• Work instructions: Retype the data exactly, leaving nothing out.

• Task data:

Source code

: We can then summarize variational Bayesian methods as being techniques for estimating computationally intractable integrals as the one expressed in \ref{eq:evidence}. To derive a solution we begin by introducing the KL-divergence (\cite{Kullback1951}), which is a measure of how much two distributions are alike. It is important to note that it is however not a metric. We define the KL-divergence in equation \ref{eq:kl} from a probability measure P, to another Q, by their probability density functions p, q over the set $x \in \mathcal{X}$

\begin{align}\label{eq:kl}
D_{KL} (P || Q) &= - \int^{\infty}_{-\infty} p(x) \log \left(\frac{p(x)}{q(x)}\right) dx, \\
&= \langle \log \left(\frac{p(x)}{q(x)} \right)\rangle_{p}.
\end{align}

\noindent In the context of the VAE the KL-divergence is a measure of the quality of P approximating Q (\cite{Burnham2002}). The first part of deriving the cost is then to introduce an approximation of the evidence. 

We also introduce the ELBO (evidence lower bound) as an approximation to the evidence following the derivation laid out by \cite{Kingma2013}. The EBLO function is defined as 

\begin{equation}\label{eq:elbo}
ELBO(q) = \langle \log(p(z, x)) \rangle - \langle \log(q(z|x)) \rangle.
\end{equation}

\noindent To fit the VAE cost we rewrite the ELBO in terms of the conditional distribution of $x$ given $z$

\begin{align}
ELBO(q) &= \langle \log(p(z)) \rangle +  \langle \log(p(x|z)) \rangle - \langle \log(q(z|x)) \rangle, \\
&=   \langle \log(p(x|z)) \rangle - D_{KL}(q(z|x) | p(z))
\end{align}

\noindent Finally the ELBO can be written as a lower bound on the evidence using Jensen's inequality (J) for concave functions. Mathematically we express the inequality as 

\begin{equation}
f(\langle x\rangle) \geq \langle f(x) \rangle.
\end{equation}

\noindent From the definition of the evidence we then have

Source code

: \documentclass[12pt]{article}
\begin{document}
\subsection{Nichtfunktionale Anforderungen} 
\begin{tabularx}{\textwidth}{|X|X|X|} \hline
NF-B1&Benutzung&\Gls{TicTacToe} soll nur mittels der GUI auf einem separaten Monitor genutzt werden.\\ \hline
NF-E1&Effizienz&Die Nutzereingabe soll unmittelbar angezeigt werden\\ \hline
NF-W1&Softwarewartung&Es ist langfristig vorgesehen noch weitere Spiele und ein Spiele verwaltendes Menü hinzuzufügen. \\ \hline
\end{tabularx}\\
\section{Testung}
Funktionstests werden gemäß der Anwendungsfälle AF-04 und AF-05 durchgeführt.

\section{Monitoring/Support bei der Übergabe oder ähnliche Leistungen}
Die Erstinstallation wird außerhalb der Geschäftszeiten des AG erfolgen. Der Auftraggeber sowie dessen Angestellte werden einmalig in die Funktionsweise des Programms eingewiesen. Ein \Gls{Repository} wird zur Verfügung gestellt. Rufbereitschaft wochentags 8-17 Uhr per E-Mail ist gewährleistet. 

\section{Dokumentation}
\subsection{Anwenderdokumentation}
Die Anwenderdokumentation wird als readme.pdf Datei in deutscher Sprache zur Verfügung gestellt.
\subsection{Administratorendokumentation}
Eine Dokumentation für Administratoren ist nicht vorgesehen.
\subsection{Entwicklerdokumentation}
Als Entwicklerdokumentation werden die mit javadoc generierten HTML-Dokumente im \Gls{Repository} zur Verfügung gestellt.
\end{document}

• Solution to the exercise:
Source code

: We can then summarize variational Bayesian methods as being techniques for estimating computationally intractable integrals as the one expressed in \ref{eq:evidence}. To derive a solution we begin by introducing the KL-divergence (\cite{Kullback1951}), which is a measure of how much two distributions are alike. It is important to note that it is however not a metric. We define the KL-divergence in equation \ref{eq:kl} from a probability measure P, to another Q, by their probability density functions p, q over the set $x \in \mathcal{X}$

\begin{align}\label{eq:kl}
D_{KL} (P || Q) &= - \int^{\infty}_{-\infty} p(x) \log \left(\frac{p(x)}{q(x)}\right) dx, \\
&= \langle \log \left(\frac{p(x)}{q(x)} \right)\rangle_{p}.
\end{align}

\noindent In the context of the VAE the KL-divergence is a measure of the quality of P approximating Q (\cite{Burnham2002}). The first part of deriving the cost is then to introduce an approximation of the evidence. 

We also introduce the ELBO (evidence lower bound) as an approximation to the evidence following the derivation laid out by \cite{Kingma2013}. The EBLO function is defined as 

\begin{equation}\label{eq:elbo}
ELBO(q) = \langle \log(p(z, x)) \rangle - \langle \log(q(z|x)) \rangle.
\end{equation}

\noindent To fit the VAE cost we rewrite the ELBO in terms of the conditional distribution of $x$ given $z$

\begin{align}
ELBO(q) &= \langle \log(p(z)) \rangle +  \langle \log(p(x|z)) \rangle - \langle \log(q(z|x)) \rangle, \\
&=   \langle \log(p(x|z)) \rangle - D_{KL}(q(z|x) | p(z))
\end{align}

\noindent Finally the ELBO can be written as a lower bound on the evidence using Jensen's inequality (J) for concave functions. Mathematically we express the inequality as 

\begin{equation}
f(\langle x\rangle) \geq \langle f(x) \rangle.
\end{equation}

\noindent From the definition of the evidence we then have

Source code

: \documentclass[12pt]{article}
\begin{document}
\subsection{Nichtfunktionale Anforderungen} 
\begin{tabularx}{\textwidth}{|X|X|X|} \hline
NF-B1&Benutzung&\Gls{TicTacToe} soll nur mittels der GUI auf einem separaten Monitor genutzt werden.\\ \hline
NF-E1&Effizienz&Die Nutzereingabe soll unmittelbar angezeigt werden\\ \hline
NF-W1&Softwarewartung&Es ist langfristig vorgesehen noch weitere Spiele und ein Spiele verwaltendes Menü hinzuzufügen. \\ \hline
\end{tabularx}\\
\section{Testung}
Funktionstests werden gemäß der Anwendungsfälle AF-04 und AF-05 durchgeführt.

\section{Monitoring/Support bei der Übergabe oder ähnliche Leistungen}
Die Erstinstallation wird außerhalb der Geschäftszeiten des AG erfolgen. Der Auftraggeber sowie dessen Angestellte werden einmalig in die Funktionsweise des Programms eingewiesen. Ein \Gls{Repository} wird zur Verfügung gestellt. Rufbereitschaft wochentags 8-17 Uhr per E-Mail ist gewährleistet. 

\section{Dokumentation}
\subsection{Anwenderdokumentation}
Die Anwenderdokumentation wird als readme.pdf Datei in deutscher Sprache zur Verfügung gestellt.
\subsection{Administratorendokumentation}
Eine Dokumentation für Administratoren ist nicht vorgesehen.
\subsection{Entwicklerdokumentation}
Als Entwicklerdokumentation werden die mit javadoc generierten HTML-Dokumente im \Gls{Repository} zur Verfügung gestellt.
\end{document}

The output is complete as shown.